What is being asked —
"cdot" appears in how many lines of the entries? State only the number.

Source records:
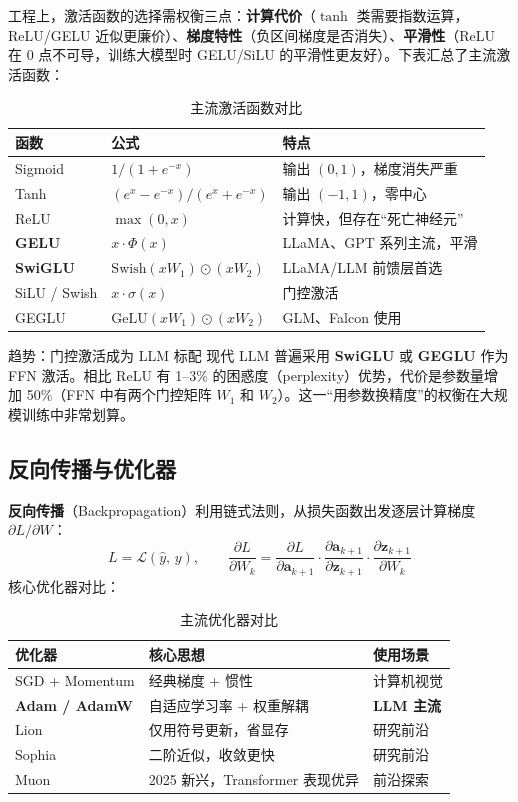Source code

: \documentclass[12pt,a4paper]{article}
\begin{document}
工程上，激活函数的选择需权衡三点：\textbf{计算代价}（$\tanh$ 类需要指数运算，ReLU/GELU 近似更廉价）、\textbf{梯度特性}（负区间梯度是否消失）、\textbf{平滑性}（ReLU 在 0 点不可导，训练大模型时 GELU/SiLU 的平滑性更友好）。下表汇总了主流激活函数：

\begin{table}[htbp]
\centering
\small
\begin{tabular}{@{}llp{5.5cm}@{}}
\toprule
\textbf{函数} & \textbf{公式} & \textbf{特点}\\
\midrule
Sigmoid & $1/(1+e^{-x})$ & 输出 $(0,1)$，梯度消失严重\\
Tanh & $(e^x-e^{-x})/(e^x+e^{-x})$ & 输出 $(-1,1)$，零中心\\
ReLU & $\max(0,x)$ & 计算快，但存在“死亡神经元”\\
\textbf{GELU} & $x\cdot\Phi(x)$ & LLaMA、GPT 系列主流，平滑\\
\textbf{SwiGLU} & $\text{Swish}(xW_1)\odot(xW_2)$ & LLaMA/LLM 前馈层首选\\
SiLU / Swish & $x\cdot\sigma(x)$ & 门控激活\\
GEGLU & $\text{GeLU}(xW_1)\odot(xW_2)$ & GLM、Falcon 使用\\
\bottomrule
\end{tabular}
\caption{主流激活函数对比}
\end{table}

\begin{keybox}{趋势：门控激活成为 LLM 标配}
现代 LLM 普遍采用 \textbf{SwiGLU} 或 \textbf{GEGLU} 作为 FFN 激活。相比 ReLU 有 1--3\% 的困惑度（perplexity）优势，代价是参数量增加 50\%（FFN 中有两个门控矩阵 $W_1$ 和 $W_2$）。这一“用参数换精度”的权衡在大规模训练中非常划算。
\end{keybox}
\subsection{反向传播与优化器}
\textbf{反向传播}（Backpropagation）利用链式法则，从损失函数出发逐层计算梯度 $\partial L/\partial W$：
\[
L = \mathcal{L}(\hat{y},\, y), \qquad
\frac{\partial L}{\partial W_k} = \frac{\partial L}{\partial \mathbf{a}_{k+1}} \cdot \frac{\partial \mathbf{a}_{k+1}}{\partial \mathbf{z}_{k+1}} \cdot \frac{\partial \mathbf{z}_{k+1}}{\partial W_k}
\]
核心优化器对比：

\begin{table}[htbp]
\centering
\small
\begin{tabular}{@{}lll@{}}
\toprule
\textbf{优化器} & \textbf{核心思想} & \textbf{使用场景}\\
\midrule
SGD + Momentum & 经典梯度 + 惯性 & 计算机视觉\\
\textbf{Adam / AdamW} & 自适应学习率 + 权重解耦 & \textbf{LLM 主流}\\
Lion & 仅用符号更新，省显存 & 研究前沿\\
Sophia & 二阶近似，收敛更快 & 研究前沿\\
Muon & 2025 新兴，Transformer 表现优异 & 前沿探索\\
\bottomrule
\end{tabular}
\caption{主流优化器对比}
\end{table}
\end{document}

Task answer —
3